As a 7th grader I discovered YA Lit, Sweet Valley High to be exact. My love of reading led to a love writing. I knew then I wanted to become a writer and publish books. This interest in reading and writing continued for many years. Although, I thought the ship had sailed on becoming a professional writer because #1. I didn't  have time to write every day like a true writer and #2. I didn't have the patience to write query letters to find an agent or publisher. This year was different. I decided to invest in myself this summer, and took a personal sabbatical to study picture book writing in the woods alone.

Well, I wasn't all alone. I attended the  Highlights Writer's Summer camp in rural Pennsylvania with other writers and professional writers such as Linda Sue Park, Lamar Giles, Anna-Marie Mc Lemore, and more.

It was a great fan girl experience. While I was there, I was assigned a fabulous professional writer and mentor, Alison Green Meyers, who really took time to walk me through the professional picture book writing experience.

I met two literary agents, and they offered to read my work. I also was reminded of the book to find possible agents and publishers.

All I had to do was write query letters to find the right match for my work. This part is much easier said than done for a busy elementary librarian. There are several professional writers out there who are also librarians. But, I just didn't have the time or patience to find a professional "Prince Charming" who would publish and treat my work like Cinderella.
At the end of the summer I discovered Kindle Kids' Book Creator as a way to self-publish my work on-line. I know some say self-publishing is just not the same as a "real" published piece by a publisher. At this point in my life, I say who cares. Ultimately, I'm publishing my work for myself to achieve a dream. When I see my e-book on Amazon, it feels complete; instead of collecting dust in some sad little folder in my closet. This year during library orientation, I was able to share my work with my students. I also pursued this dream for my students. I want my students to know it's okay to go for your dreams. If they want to write picture books, novels, and etc., they can publish their work now on Amazon.

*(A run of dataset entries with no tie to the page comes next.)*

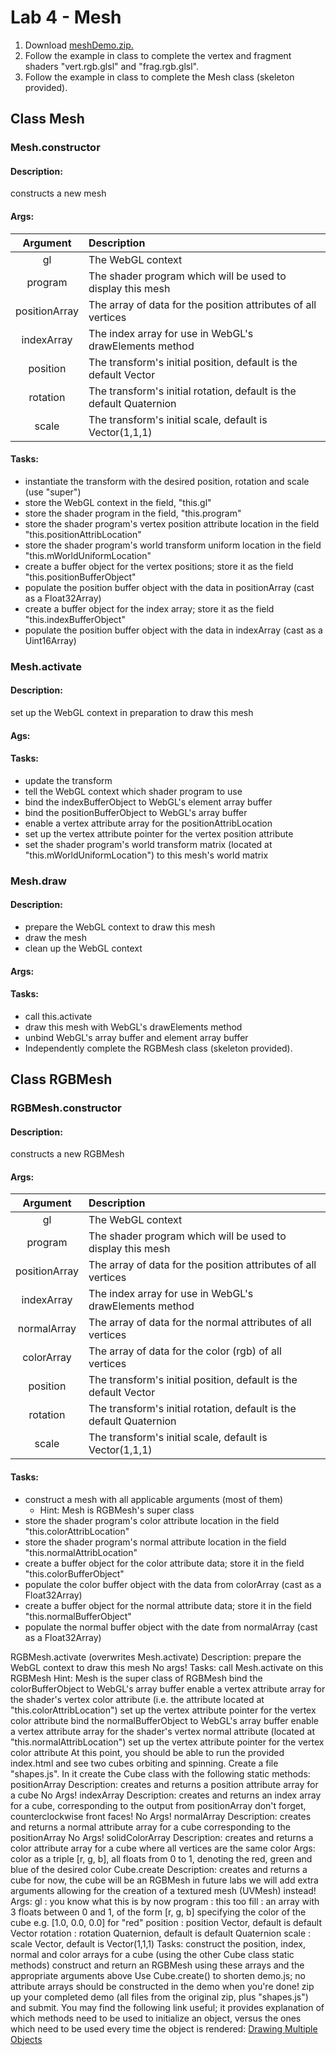 # Lab 4 - Mesh

1. Download [meshDemo.zip.][meshDemo]
2. Follow the example in class to complete the vertex and fragment shaders "vert.rgb.glsl" and "frag.rgb.glsl".
3. Follow the example in class to complete the Mesh class (skeleton provided).

## Class Mesh

### Mesh.constructor

#### Description:

constructs a new mesh

#### Args:

| Argument      | Description                                                         |
|:-------------:|:--------------------------------------------------------------------|
| gl            | The WebGL context                                                   |
| program       | The shader program which will be used to display this mesh          |
| positionArray | The array of data for the position attributes of all vertices       |
| indexArray    | The index array for use in WebGL's drawElements method              |
| position      | The transform's initial position, default is the default Vector     |
| rotation      | The transform's initial rotation, default is the default Quaternion |
| scale         | The transform's initial scale, default is Vector(1,1,1)             |

#### Tasks:

- instantiate the transform with the desired position, rotation and scale (use "super")
- store the WebGL context in the field, "this.gl"
- store the shader program in the field, "this.program"
- store the shader program's vertex position attribute location in the field "this.positionAttribLocation"
- store the shader program's world transform uniform location in the field "this.mWorldUniformLocation"
- create a buffer object for the vertex positions; store it as the field "this.positionBufferObject"
- populate the position buffer object with the data in positionArray (cast as a Float32Array)
- create a buffer object for the index array; store it as the field "this.indexBufferObject"
- populate the position buffer object with the data in indexArray (cast as a Uint16Array)

### Mesh.activate

#### Description:
set up the WebGL context in preparation to draw this mesh

#### Ags:

#### Tasks:

- update the transform
- tell the WebGL context which shader program to use
- bind the indexBufferObject to WebGL's element array buffer
- bind the positionBufferObject to WebGL's array buffer
- enable a vertex attribute array for the positionAttribLocation
- set up the vertex attribute pointer for the vertex position attribute
- set the shader program's world transform matrix (located at "this.mWorldUniformLocation") to this mesh's world matrix

### Mesh.draw

#### Description:

- prepare the WebGL context to draw this mesh
- draw the mesh
- clean up the WebGL context

#### Args:

#### Tasks:

- call this.activate
- draw this mesh with WebGL's drawElements method
- unbind WebGL's array buffer and element array buffer
- Independently complete the RGBMesh class (skeleton provided).

## Class RGBMesh

### RGBMesh.constructor

#### Description:

constructs a new RGBMesh

#### Args:

| Argument      | Description                                                         |
|:-------------:|:--------------------------------------------------------------------|
| gl            | The WebGL context                                                   |
| program       | The shader program which will be used to display this mesh          |
| positionArray | The array of data for the position attributes of all vertices       |
| indexArray    | The index array for use in WebGL's drawElements method              |
| normalArray   | The array of data for the normal attributes of all vertices         |
| colorArray    | The array of data for the color (rgb) of all vertices               |
| position      | The transform's initial position, default is the default Vector     |
| rotation      | The transform's initial rotation, default is the default Quaternion |
| scale         | The transform's initial scale, default is Vector(1,1,1)             |

#### Tasks:

- construct a mesh with all applicable arguments (most of them)
  - Hint: Mesh is RGBMesh's super class
- store the shader program's color attribute location in the field "this.colorAttribLocation"
- store the shader program's normal attribute location in the field "this.normalAttribLocation"
- create a buffer object for the color attribute data; store it in the field "this.colorBufferObject"
- populate the color buffer object with the data from colorArray (cast as a Float32Array)
- create a buffer object for the normal attribute data; store it in the field "this.normalBufferObject"
- populate the normal buffer object with the date from normalArray (cast as a Float32Array)

RGBMesh.activate (overwrites Mesh.activate)
Description:
prepare the WebGL context to draw this mesh
No args!
Tasks:
call Mesh.activate on this RGBMesh
Hint: Mesh is the super class of RGBMesh
bind the colorBufferObject to WebGL's array buffer
enable a vertex attribute array for the shader's vertex color attribute (i.e. the attribute located at "this.colorAttribLocation")
set up the vertex attribute pointer for the vertex color attribute
bind the normalBufferObject to WebGL's array buffer
enable a vertex attribute array for the shader's vertex normal attribute (located at "this.normalAttribLocation")
set up the vertex attribute pointer for the vertex color attribute
At this point, you should be able to run the provided index.html and see two cubes orbiting and spinning.
Create a file "shapes.js". In it create the Cube class with the following static methods:
positionArray
Description:
creates and returns a position attribute array for a cube
No Args!
indexArray
Description:
creates and returns an index array for a cube, corresponding to the output from positionArray
don't forget, counterclockwise front faces!
No Args!
normalArray
Description:
creates and returns a normal attribute array for a cube corresponding to the positionArray
No Args!
solidColorArray
Description:
creates and returns a color attribute array for a cube where all vertices are the same color
Args:
color as a triple [r, g, b], all floats from 0 to 1, denoting the red, green and blue of the desired color
Cube.create
Description:
creates and returns a cube
for now, the cube will be an RGBMesh
in future labs we will add extra arguments allowing for the creation of a textured mesh (UVMesh) instead!
Args:
gl : you know what this is by now
program : this too
fill : an array with 3 floats between 0 and 1, of the form [r, g, b] specifying the color of the cube
e.g. [1.0, 0.0, 0.0] for "red"
position : position Vector, default is default Vector
rotation : rotation Quaternion, default is default Quaternion
scale : scale Vector, default is Vector(1,1,1)
Tasks:
construct the position, index, normal and color arrays for a cube (using the other Cube class static methods)
construct and return an RGBMesh using these arrays and the appropriate arguments above
Use Cube.create() to shorten demo.js; no attribute arrays should be constructed in the demo when you're done!
zip up your completed demo (all files from the original zip, plus "shapes.js") and submit.
You may find the following link useful; it provides explanation of which methods need to be used to initialize an object, versus the ones which need to be used every time the object is rendered: [Drawing Multiple Objects][Drawing Multiple Objects]


[meshDemo]: https://cilearn.csuci.edu/courses/8815/files/1177936/download?wrap=1
[Drawing Multiple Objects]: https://webglfundamentals.org/webgl/lessons/webgl-drawing-multiple-things.html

Publishing a book using Kindle Kids' Book Creator is a real makerspace adventure. You are in charge of everything: the artwork, the layout, the marketing, and etc. It's recommended to create a dummy book first to get a sense of the book's flow to create a page turning book. The whole process is a lot of work, but it's also a lot of fun. I'm looking forward to publishing more books on-line, and helping others to do the same.

Sunday, September 30, 2018

Creating a Learning Commons Library

Each year I try to perfect the library services offered to students and teachers. For many years I offered a bi-weekly fixed schedule, and the open times were considered flex times for collaborative projects. This year we are trying something new at my school. We are creating a learning commons in our library. The concept of a library as a learning commons is not new. Several other librarians in my school district use this framework and love it. That is one of the reasons why I was drawn to it. As a learning commons the library truly becomes an extension of every classroom not just the ELA classes. Instead of seeing classes every other week students organically use the library as they need it. Now they visit the library when ever they need a new book not just when it's their classes' checkout day. Students come into the library to complete assignments and use the library resources as they need them. Students visit the library in small groups and learning stations are setup in the library. This framework works perfectly with makerspace. Instead of transforming the library into a makerspace for a class, I can set-up makerspace stations for students to visit throughout the school day.
This is a picture of the first learning commons station I set-up with the 2nd grade team. After learning the difference between a fiction and non-fiction book in the classroom, students came into the library to sort the basket of books into stacks fiction and non-fiction. Students took one book from each stack. Students were asked to discuss and write out an explanation why one book was fiction and the other was non-fiction. Students spent the rest of the time in the library independently checking in their library books and checking out new books.
How does it work?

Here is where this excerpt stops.